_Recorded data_
----------

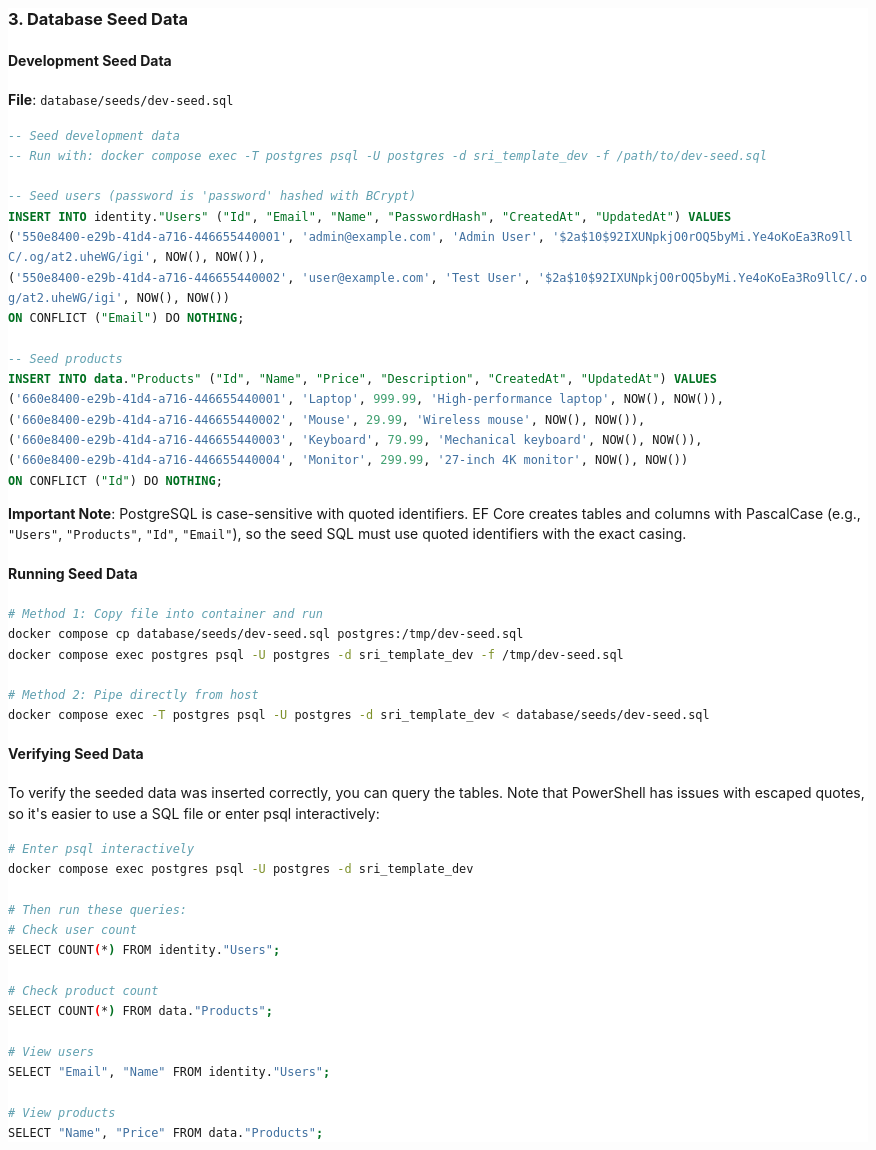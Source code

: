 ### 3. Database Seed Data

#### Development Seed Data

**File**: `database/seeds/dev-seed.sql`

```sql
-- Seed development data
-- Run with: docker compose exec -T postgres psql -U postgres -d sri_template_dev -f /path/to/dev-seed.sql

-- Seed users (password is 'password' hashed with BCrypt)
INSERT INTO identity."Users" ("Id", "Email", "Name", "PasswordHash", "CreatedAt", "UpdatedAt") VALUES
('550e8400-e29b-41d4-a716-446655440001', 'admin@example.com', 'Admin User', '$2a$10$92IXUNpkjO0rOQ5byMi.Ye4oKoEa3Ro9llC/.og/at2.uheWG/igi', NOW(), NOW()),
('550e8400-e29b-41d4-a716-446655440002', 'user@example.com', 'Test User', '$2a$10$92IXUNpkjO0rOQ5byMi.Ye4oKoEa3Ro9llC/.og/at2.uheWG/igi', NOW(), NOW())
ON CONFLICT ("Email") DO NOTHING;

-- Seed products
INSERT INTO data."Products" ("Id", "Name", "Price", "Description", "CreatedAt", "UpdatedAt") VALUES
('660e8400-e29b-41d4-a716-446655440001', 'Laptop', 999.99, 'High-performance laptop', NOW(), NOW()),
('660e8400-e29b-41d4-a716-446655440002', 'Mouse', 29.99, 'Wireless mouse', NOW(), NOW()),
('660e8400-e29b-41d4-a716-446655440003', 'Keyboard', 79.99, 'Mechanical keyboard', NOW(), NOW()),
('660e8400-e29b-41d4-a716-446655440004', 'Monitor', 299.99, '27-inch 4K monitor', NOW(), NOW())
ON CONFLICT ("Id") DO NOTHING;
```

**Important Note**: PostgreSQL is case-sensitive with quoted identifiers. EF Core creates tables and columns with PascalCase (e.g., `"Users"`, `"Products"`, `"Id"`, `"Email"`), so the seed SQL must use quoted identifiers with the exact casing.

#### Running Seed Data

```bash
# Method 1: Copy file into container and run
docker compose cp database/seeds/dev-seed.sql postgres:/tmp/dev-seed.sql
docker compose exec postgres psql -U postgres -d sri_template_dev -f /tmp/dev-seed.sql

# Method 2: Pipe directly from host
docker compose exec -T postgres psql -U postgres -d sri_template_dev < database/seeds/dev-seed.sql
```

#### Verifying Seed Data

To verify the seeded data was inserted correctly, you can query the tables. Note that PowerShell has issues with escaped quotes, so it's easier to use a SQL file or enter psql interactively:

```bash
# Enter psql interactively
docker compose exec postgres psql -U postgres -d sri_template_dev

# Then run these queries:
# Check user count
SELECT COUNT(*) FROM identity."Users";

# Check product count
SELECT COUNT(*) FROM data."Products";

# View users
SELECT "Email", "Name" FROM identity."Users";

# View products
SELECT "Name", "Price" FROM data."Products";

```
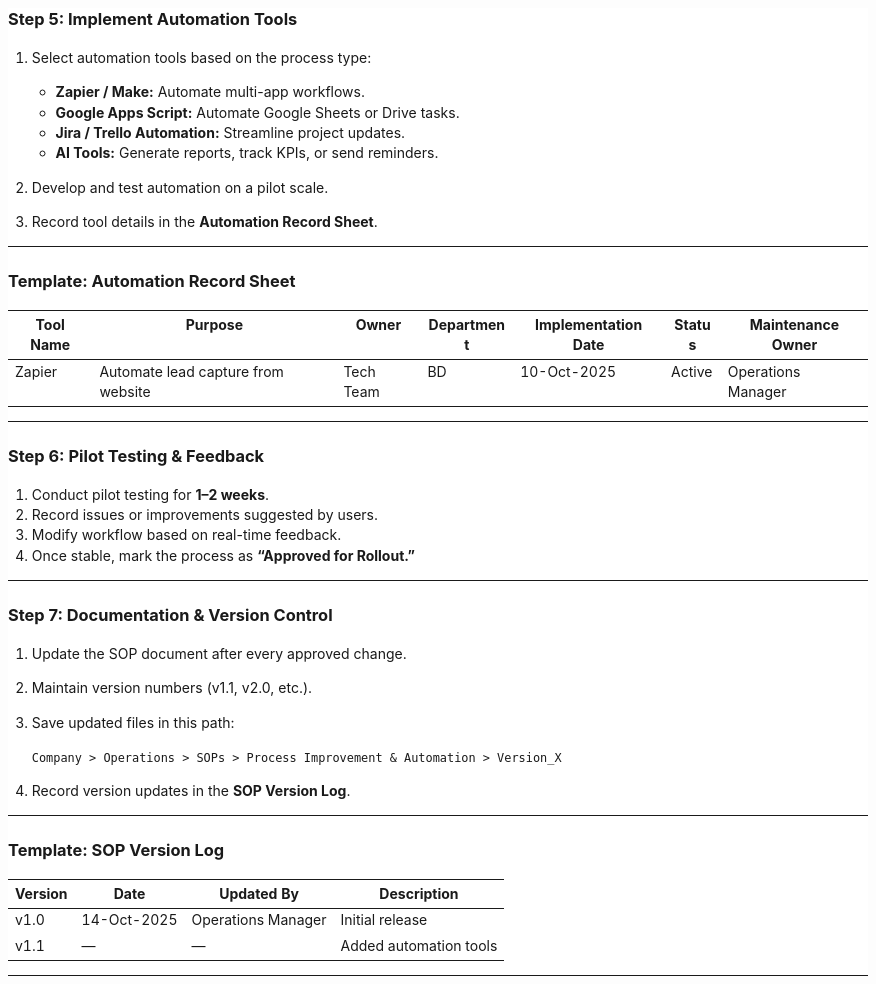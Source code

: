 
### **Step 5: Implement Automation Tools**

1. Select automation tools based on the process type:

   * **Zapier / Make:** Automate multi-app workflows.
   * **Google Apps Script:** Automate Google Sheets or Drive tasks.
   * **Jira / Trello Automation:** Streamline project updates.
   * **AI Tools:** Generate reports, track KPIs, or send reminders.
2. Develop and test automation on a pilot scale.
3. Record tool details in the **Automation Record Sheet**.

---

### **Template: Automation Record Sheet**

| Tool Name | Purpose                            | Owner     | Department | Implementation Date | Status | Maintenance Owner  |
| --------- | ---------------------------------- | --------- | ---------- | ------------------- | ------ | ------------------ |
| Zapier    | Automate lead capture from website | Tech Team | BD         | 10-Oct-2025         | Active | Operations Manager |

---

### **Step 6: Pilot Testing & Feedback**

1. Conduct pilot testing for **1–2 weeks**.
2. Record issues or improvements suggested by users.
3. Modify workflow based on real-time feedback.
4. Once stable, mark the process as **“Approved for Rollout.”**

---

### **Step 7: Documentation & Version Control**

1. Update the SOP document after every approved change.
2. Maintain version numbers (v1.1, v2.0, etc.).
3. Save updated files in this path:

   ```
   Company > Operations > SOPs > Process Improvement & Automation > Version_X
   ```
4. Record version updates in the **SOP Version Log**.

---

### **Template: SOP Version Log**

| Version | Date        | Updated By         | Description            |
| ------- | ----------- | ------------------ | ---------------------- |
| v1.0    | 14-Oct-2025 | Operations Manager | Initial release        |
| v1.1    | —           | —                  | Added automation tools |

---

----------

_What the task asks_
Extract every line above that contains the word "CreatedAt".

_Answer section_
INSERT INTO identity."Users" ("Id", "Email", "Name", "PasswordHash", "CreatedAt", "UpdatedAt") VALUES
INSERT INTO data."Products" ("Id", "Name", "Price", "Description", "CreatedAt", "UpdatedAt") VALUES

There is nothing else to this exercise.